Open reading frame
An open reading frame is a stretch of DNA or RNA that can be read as codons without an internal stop signal, making it a candidate protein-coding sequence.
What an open reading frame is
An open reading frame is a continuous stretch of nucleic acid sequence that can be read in codons without running into a stop codon. In practical gene finding, an ORF often means a candidate coding region that begins with a start codon and ends at a stop codon in the same reading frame.
Reading frames
Because codons are read three bases at a time, a single DNA or RNA sequence can be grouped in three possible frames on one strand. Double-stranded DNA adds the opposite strand, giving six possible reading frames to inspect. Only some frames contain long stretches that look compatible with protein coding.
Start and stop signals
A protein-coding ORF is usually bounded by a start codon and a stop codon. In DNA, ATG is the most common start codon, corresponding to AUG in mRNA. Common DNA stop codons are TAA, TAG, and TGA, corresponding to UAA, UAG, and UGA in RNA.
ORF versus gene
An ORF is not automatically a gene. It is a sequence pattern that could encode a protein, but evidence such as transcription, translation, conservation, protein domains, or experimental data may be needed to show that it really functions as a gene. This distinction matters especially in complex genomes and viruses.
How ORF finders work
ORF-finding tools scan nucleotide sequences in possible reading frames and mark stretches between start and stop codons, or sometimes between stop codons depending on the settings. These tools can quickly suggest candidate proteins, but their output depends on genetic code choice, minimum length, and start-codon rules.

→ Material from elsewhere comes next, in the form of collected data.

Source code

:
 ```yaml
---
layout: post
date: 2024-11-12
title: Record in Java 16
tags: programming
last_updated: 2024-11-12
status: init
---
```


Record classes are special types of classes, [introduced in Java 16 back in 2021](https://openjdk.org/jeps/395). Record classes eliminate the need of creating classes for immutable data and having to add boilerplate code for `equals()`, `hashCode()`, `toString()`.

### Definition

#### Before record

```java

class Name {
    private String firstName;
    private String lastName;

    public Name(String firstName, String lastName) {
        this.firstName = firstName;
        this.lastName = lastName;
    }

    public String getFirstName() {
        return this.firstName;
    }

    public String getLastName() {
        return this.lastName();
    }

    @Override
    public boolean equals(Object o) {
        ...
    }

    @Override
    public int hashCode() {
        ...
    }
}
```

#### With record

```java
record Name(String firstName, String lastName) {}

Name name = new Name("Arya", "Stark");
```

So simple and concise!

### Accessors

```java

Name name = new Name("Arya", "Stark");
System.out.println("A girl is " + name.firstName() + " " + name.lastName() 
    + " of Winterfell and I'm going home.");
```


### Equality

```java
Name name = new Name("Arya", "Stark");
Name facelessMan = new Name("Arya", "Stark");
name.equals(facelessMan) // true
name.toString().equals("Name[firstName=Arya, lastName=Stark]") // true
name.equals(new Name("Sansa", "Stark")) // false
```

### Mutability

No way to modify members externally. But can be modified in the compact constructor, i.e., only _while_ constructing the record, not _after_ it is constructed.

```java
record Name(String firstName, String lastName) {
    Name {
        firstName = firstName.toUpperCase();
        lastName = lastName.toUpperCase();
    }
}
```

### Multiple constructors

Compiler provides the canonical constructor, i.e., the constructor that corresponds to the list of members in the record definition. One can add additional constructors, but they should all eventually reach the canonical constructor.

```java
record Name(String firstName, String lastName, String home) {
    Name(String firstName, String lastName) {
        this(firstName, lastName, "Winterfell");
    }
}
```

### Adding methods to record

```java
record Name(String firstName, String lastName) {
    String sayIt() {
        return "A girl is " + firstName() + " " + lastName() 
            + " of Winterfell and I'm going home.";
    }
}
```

Prokaryotes and eukaryotes
ORF scanning is often simpler in bacteria because protein-coding sequences are usually more compact and introns are rare. Eukaryotic gene prediction is harder because coding exons may be separated by introns, and the transcript can include untranslated regions before and after the translated sequence.
Small, overlapping, and upstream ORFs
Not all ORFs are long, isolated, or obvious. Some genomes contain overlapping ORFs, especially viral genomes. Many eukaryotic mRNAs also contain upstream open reading frames in 5' untranslated regions, and these uORFs can regulate translation of the main coding sequence.
Why it matters
Open reading frames are one of the first handles biologists use when turning raw sequence into biological meaning. They help identify candidate proteins, annotate genomes, compare organisms, interpret mutations, and design experiments that test whether a predicted sequence is truly translated.